グラキエス達の世代の1代前に、イヴェールの世代が誕生した。それは彼らの誕生する数万年程前の話。
神達はおおよそ人間で言う7歳位の姿で誕生する。イヴェールが誕生すると、その目を奪われる程に完璧なまでの端正な容姿に、皆はそれはそれは歓喜した。
冬の神であるイヴェールだが、誕生直後はよく笑う愛らしい子であった。性格は冬の神にふさわしい冷たいものではあったが……。
イヴェールは世代が近く、同じ系統の神である氷雪の神シュネーに、兄に対するようにとても懐いた。そして二神はとても仲の良い友となった。そしてシュネーと以前から仲の良かった戦の神シュラハートと勝利の女神スリアンヴォスも、イヴェールはよく懐いた。

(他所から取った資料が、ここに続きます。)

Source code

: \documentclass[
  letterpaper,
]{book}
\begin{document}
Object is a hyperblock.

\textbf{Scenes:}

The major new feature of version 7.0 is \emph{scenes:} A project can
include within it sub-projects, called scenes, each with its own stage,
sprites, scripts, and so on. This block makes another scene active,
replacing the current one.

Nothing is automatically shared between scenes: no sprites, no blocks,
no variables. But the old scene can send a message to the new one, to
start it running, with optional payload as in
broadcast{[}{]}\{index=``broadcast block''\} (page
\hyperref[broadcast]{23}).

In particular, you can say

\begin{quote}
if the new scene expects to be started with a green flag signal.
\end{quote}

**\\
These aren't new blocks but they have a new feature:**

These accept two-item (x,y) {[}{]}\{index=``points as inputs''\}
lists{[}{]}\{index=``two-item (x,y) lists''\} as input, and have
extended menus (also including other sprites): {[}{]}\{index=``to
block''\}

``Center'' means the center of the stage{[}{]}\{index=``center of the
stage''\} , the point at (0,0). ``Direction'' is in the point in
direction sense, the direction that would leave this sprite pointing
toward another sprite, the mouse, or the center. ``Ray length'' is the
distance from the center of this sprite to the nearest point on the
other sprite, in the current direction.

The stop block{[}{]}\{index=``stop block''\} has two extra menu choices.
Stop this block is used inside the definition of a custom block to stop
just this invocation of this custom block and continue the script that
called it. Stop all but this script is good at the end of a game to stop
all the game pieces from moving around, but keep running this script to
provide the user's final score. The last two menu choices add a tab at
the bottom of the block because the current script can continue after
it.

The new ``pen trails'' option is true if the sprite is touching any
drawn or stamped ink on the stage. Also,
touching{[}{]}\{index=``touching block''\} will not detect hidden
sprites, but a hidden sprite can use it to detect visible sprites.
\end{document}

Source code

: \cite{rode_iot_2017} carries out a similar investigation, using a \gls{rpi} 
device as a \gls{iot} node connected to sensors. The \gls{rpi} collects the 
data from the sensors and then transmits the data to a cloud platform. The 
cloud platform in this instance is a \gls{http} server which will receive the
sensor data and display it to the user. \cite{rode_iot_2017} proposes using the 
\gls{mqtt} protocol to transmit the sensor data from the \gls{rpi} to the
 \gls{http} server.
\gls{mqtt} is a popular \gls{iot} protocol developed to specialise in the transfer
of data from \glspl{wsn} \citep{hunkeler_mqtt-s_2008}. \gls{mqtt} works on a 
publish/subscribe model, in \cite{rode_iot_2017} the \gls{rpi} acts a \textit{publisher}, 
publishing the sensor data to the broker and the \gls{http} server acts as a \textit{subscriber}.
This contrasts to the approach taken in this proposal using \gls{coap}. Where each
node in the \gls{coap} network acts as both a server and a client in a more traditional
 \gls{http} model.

そうして時間が過ぎ、イヴェールが誕生して千年程経ったある日の事。シュネーに、想いを寄せる女神が出来た。その女神とは以前から交流があり、恐らく両思いであるだろう事は、シュネー自身も気付いていた。
この頃にはとても優秀だったイヴェールは、神としての使命を果たす為、仕事を教わり忙しなく働いていた。その間、忙しさのせいでシュネーとも殆ど顔を合わすことは無かった。
そうしてまた少しの時が過ぎ、イヴェールが仕事になれたてきた頃。シュネーは思いを寄せる神に、告白をしようと計画を立てていた。相手もどうやら告白の計画を立てていることに薄らと気付いていた様だ。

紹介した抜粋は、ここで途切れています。